◆ **Prompt**: All lines in the material containing the word "node" need to be copied.

◆ **Records shown**:
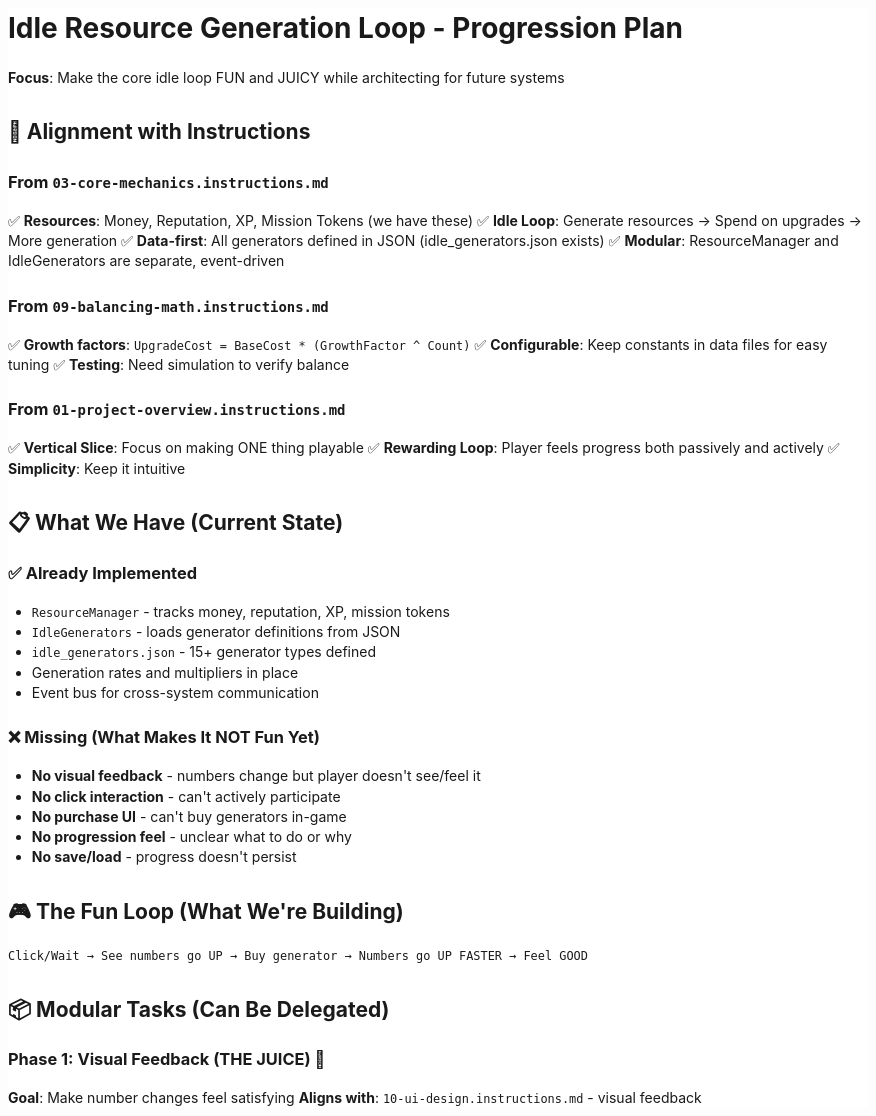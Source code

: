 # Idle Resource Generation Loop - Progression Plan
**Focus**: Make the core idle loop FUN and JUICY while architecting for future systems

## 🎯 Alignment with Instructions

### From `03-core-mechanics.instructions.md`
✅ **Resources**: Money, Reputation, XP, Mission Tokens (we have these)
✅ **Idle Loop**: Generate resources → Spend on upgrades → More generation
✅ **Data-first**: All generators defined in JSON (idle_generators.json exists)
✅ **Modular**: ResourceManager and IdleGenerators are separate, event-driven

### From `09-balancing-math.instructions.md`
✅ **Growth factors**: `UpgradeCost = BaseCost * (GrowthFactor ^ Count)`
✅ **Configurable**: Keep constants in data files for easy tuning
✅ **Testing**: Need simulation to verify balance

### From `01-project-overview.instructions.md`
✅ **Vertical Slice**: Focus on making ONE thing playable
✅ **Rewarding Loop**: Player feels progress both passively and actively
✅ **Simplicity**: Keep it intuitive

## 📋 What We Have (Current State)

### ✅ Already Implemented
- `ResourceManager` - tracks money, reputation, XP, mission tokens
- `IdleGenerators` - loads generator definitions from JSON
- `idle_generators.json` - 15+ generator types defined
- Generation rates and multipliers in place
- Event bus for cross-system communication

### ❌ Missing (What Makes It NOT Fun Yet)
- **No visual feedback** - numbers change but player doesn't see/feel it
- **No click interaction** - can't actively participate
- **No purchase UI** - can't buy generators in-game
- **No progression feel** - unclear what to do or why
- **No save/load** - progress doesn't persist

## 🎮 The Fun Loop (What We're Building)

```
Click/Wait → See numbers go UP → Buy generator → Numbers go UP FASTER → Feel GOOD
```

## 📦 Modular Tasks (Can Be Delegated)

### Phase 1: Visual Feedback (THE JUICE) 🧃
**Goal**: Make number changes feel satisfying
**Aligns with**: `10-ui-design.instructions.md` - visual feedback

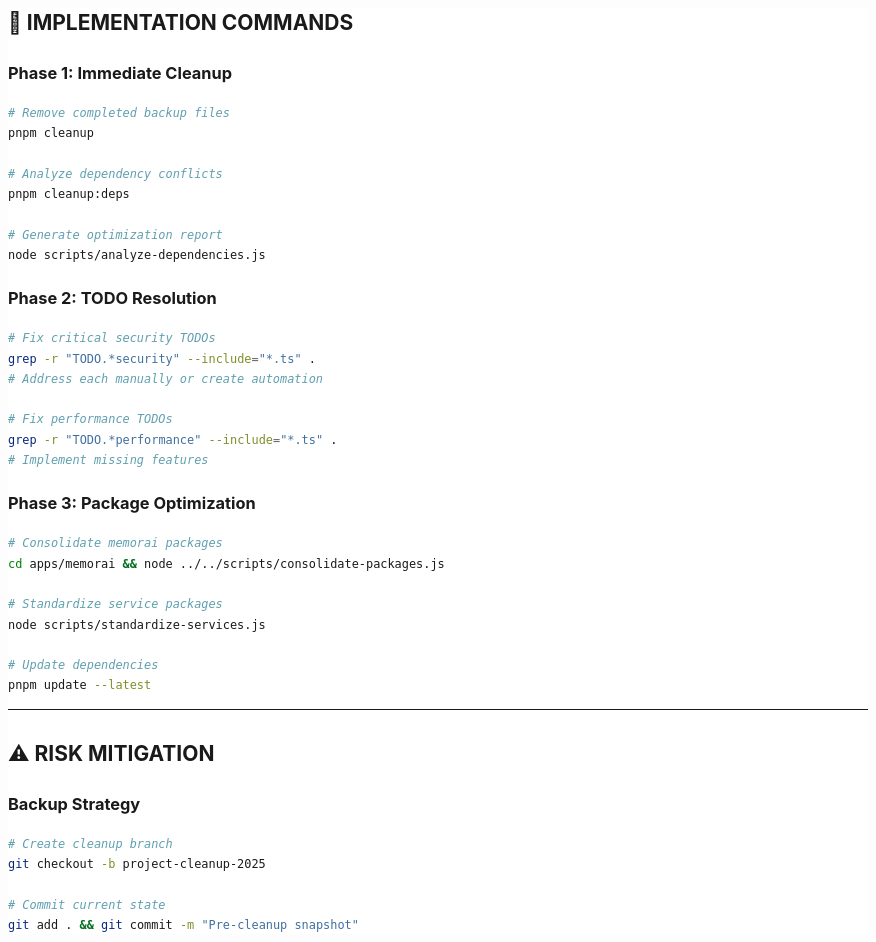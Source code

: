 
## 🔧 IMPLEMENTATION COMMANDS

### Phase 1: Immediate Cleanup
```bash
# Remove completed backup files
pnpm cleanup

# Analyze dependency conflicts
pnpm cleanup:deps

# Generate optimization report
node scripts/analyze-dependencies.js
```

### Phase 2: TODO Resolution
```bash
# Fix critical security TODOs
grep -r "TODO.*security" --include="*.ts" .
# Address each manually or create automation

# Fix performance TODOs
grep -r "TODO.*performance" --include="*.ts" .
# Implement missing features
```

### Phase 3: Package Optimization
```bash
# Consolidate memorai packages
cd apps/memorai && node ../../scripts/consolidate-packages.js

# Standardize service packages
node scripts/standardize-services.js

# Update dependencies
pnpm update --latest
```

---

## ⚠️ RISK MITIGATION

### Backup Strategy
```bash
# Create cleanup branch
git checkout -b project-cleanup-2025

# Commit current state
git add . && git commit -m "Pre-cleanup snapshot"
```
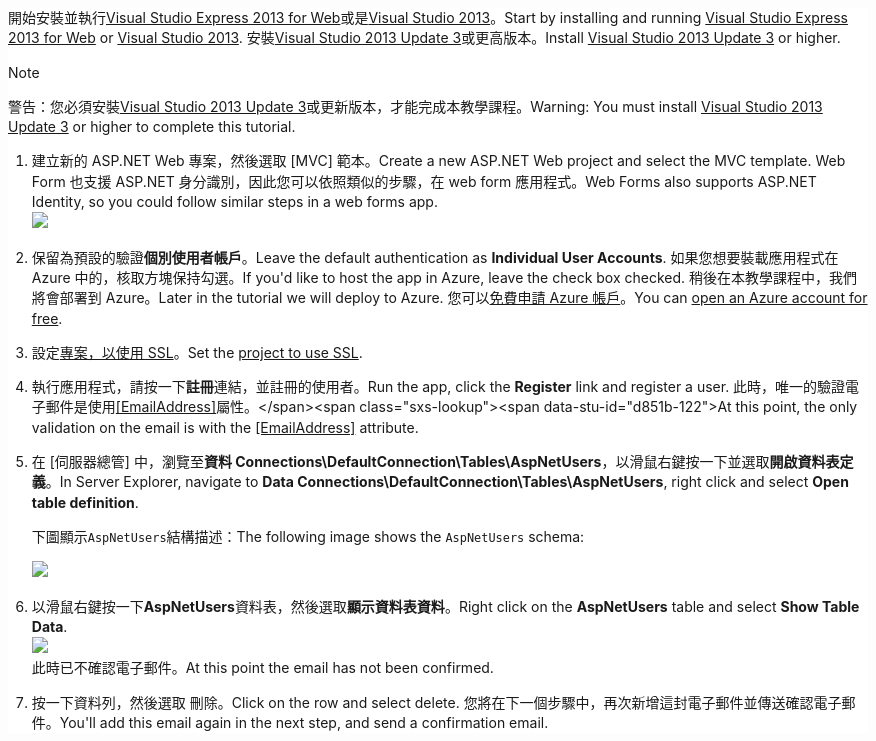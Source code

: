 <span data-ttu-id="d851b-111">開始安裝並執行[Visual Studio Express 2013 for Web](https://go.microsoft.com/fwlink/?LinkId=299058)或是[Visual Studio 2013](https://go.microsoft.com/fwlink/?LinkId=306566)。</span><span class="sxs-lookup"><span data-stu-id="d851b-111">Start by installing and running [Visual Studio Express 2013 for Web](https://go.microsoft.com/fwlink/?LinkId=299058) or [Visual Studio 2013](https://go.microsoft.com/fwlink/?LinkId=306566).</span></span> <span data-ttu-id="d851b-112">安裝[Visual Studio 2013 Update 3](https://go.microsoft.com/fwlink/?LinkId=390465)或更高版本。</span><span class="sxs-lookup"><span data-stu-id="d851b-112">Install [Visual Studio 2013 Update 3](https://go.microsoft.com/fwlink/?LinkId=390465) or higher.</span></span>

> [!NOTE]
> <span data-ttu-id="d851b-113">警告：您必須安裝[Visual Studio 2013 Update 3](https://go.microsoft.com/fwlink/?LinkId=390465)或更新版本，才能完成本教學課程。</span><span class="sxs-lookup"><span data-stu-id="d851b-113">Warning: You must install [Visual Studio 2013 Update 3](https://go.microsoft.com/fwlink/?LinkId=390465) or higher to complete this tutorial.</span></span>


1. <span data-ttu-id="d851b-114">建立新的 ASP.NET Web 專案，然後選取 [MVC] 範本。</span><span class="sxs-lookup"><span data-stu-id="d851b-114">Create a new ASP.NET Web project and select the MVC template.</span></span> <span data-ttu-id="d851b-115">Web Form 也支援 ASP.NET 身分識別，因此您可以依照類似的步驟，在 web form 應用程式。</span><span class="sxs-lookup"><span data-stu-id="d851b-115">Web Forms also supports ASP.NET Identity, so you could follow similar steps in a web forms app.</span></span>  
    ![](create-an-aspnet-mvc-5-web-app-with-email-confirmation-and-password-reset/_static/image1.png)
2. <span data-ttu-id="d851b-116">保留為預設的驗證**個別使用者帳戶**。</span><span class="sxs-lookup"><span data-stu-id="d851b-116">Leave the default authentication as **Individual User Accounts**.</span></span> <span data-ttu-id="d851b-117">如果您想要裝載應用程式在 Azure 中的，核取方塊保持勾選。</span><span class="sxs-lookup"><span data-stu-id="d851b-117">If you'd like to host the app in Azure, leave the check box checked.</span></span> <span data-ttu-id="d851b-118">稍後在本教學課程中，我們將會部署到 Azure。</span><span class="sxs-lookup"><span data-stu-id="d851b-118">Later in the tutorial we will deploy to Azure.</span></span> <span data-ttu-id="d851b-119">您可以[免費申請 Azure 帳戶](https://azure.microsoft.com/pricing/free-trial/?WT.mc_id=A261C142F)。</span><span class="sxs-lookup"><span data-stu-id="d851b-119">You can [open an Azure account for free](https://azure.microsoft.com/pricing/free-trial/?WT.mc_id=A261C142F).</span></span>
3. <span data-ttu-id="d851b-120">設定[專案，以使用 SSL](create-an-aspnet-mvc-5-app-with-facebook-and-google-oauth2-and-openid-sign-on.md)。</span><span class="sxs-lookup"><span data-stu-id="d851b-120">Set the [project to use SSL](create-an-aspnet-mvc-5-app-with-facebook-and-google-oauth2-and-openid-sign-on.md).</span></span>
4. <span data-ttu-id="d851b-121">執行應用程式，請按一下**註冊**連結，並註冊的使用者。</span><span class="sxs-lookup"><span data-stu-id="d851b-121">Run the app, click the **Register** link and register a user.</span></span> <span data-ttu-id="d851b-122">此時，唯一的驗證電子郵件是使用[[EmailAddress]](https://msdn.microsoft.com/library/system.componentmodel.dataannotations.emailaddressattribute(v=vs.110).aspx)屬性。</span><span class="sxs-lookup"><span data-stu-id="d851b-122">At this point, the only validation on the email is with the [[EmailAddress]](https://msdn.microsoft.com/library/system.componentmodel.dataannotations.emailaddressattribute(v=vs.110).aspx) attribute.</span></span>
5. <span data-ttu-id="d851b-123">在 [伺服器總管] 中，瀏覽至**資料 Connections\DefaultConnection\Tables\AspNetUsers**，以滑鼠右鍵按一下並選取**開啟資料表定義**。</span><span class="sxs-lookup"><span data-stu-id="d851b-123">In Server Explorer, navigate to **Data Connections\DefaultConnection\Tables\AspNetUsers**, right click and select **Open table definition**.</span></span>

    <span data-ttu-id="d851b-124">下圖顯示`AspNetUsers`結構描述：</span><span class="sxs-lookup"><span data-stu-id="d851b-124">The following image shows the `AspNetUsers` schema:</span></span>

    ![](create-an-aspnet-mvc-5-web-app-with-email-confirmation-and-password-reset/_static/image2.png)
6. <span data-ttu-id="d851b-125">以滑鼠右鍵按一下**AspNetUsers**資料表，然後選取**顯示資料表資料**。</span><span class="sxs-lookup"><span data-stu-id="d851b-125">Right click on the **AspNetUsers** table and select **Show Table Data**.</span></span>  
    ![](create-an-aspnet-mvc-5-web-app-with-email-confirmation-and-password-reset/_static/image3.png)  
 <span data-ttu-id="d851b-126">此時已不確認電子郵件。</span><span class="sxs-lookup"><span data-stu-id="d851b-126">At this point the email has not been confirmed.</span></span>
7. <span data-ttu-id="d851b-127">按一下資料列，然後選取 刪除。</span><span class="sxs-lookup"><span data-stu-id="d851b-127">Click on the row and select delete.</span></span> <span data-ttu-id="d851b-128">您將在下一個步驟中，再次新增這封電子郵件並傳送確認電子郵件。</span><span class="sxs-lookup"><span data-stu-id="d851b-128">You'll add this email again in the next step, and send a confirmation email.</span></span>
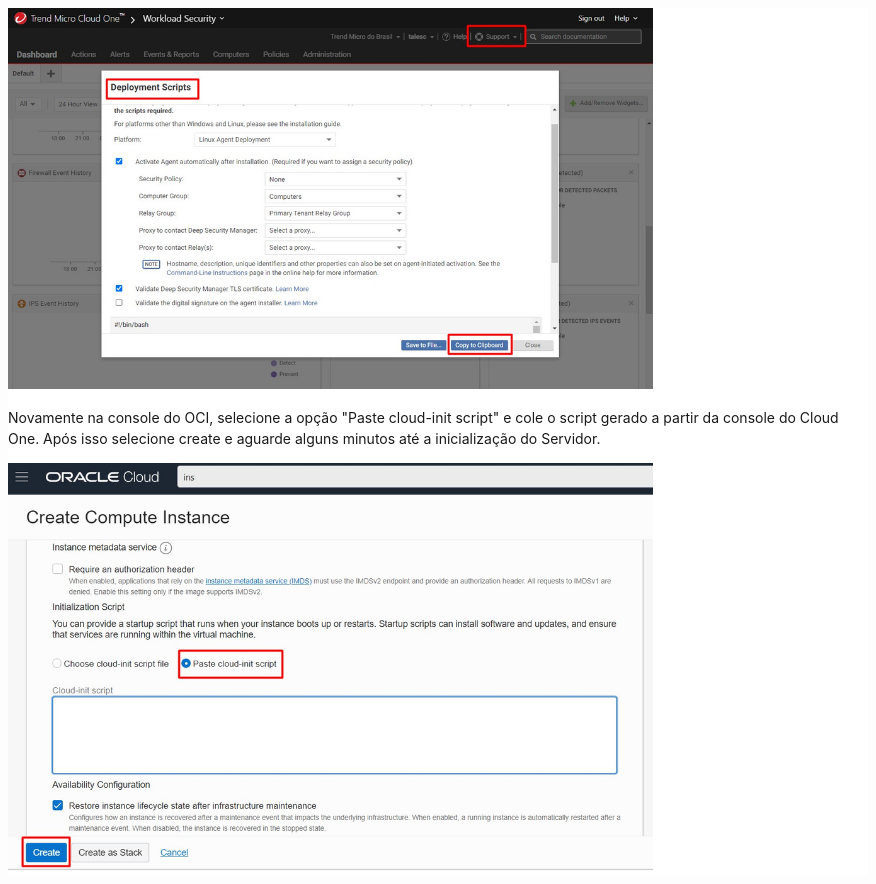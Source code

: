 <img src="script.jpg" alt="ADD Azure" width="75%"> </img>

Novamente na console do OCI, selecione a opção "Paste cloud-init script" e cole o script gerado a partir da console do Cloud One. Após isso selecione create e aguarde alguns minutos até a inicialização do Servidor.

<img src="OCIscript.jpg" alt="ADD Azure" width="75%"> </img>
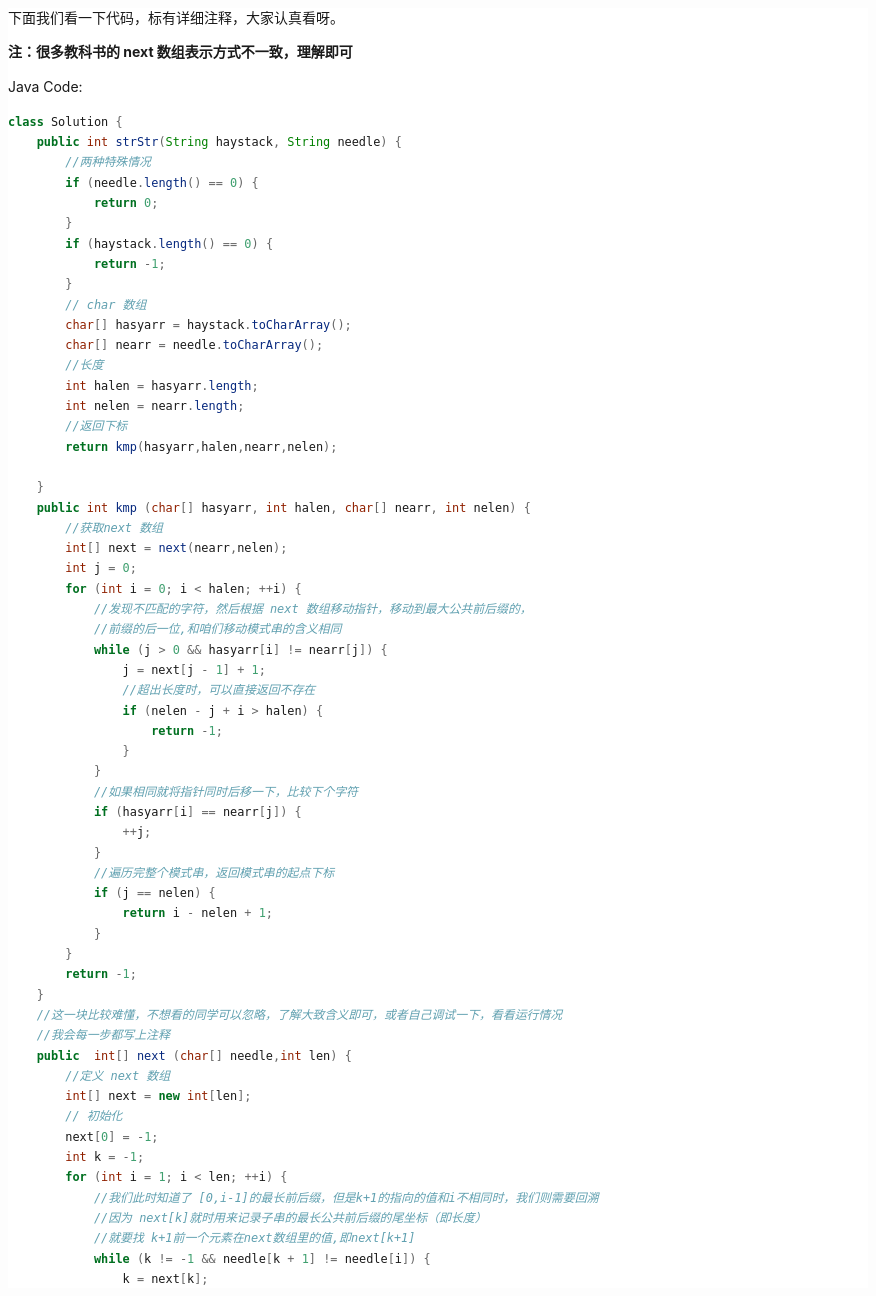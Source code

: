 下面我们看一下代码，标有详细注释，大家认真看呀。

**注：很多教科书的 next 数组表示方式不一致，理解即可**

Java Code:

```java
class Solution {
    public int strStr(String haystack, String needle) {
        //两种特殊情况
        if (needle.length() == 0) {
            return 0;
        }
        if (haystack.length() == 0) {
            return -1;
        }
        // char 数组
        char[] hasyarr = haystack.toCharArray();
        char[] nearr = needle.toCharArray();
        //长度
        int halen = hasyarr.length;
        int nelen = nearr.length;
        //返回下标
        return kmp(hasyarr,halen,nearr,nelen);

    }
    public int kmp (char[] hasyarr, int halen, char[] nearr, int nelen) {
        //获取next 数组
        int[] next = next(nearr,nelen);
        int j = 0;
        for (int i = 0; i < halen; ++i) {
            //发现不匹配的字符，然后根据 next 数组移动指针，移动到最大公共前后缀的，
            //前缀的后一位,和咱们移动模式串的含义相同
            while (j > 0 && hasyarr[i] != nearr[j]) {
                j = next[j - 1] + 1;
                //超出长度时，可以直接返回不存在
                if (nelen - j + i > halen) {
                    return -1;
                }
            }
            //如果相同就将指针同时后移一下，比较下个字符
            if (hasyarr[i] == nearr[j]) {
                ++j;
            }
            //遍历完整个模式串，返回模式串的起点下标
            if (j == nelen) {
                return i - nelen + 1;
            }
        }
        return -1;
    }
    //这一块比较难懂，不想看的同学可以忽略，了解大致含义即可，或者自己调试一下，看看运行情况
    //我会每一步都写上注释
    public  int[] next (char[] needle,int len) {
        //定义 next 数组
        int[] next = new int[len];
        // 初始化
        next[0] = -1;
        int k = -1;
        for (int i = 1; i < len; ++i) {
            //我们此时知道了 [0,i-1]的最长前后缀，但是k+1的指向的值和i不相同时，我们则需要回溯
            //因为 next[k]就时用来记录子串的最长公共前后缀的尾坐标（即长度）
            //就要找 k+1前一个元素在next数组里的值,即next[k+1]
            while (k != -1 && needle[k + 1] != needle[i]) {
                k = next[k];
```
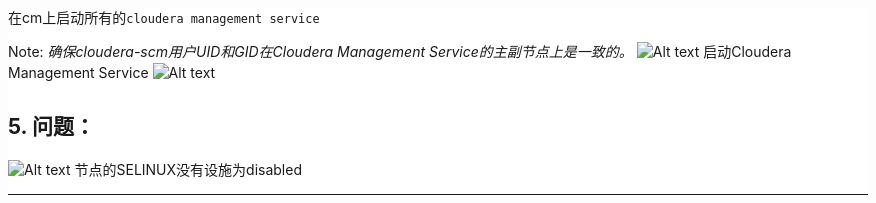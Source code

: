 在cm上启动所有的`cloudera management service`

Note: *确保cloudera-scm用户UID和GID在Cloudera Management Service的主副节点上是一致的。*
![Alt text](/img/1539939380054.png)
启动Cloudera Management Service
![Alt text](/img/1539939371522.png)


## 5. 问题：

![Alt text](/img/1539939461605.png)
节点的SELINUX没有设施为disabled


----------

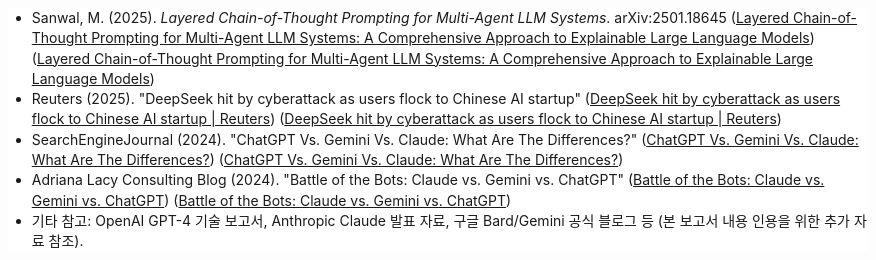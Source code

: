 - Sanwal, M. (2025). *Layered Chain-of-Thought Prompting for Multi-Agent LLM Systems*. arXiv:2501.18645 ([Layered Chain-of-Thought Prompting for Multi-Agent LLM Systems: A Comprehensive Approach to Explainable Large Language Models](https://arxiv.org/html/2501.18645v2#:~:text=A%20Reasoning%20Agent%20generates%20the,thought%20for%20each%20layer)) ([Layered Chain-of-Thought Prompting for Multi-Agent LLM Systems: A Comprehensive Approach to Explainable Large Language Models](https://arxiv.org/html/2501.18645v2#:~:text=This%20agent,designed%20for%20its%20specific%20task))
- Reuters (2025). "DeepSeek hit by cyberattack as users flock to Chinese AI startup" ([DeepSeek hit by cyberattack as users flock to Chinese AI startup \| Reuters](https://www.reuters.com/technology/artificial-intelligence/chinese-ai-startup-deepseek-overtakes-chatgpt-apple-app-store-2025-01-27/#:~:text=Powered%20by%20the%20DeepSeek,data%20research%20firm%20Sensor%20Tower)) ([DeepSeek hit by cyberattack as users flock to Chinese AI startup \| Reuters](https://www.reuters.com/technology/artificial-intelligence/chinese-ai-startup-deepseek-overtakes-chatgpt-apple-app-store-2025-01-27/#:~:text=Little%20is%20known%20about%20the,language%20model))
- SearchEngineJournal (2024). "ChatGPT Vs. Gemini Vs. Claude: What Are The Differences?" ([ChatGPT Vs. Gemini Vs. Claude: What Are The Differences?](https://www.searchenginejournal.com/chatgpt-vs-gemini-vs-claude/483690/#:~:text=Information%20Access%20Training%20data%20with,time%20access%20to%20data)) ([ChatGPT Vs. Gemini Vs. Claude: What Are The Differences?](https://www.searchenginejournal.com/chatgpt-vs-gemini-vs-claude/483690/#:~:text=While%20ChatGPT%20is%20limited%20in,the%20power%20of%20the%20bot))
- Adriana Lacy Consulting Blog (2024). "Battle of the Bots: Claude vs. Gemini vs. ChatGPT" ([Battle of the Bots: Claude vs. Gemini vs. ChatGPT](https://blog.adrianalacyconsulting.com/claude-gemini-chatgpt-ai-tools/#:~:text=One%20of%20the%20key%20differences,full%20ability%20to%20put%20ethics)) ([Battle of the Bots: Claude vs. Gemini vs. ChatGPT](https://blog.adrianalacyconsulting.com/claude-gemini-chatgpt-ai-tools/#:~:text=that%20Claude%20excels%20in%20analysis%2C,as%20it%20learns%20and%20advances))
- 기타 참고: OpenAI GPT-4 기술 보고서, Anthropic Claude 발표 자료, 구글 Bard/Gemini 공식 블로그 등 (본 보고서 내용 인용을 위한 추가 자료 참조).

◆ **Exercise answer**:
node scripts/analyze-dependencies.js
cd apps/memorai && node ../../scripts/consolidate-packages.js
node scripts/standardize-services.js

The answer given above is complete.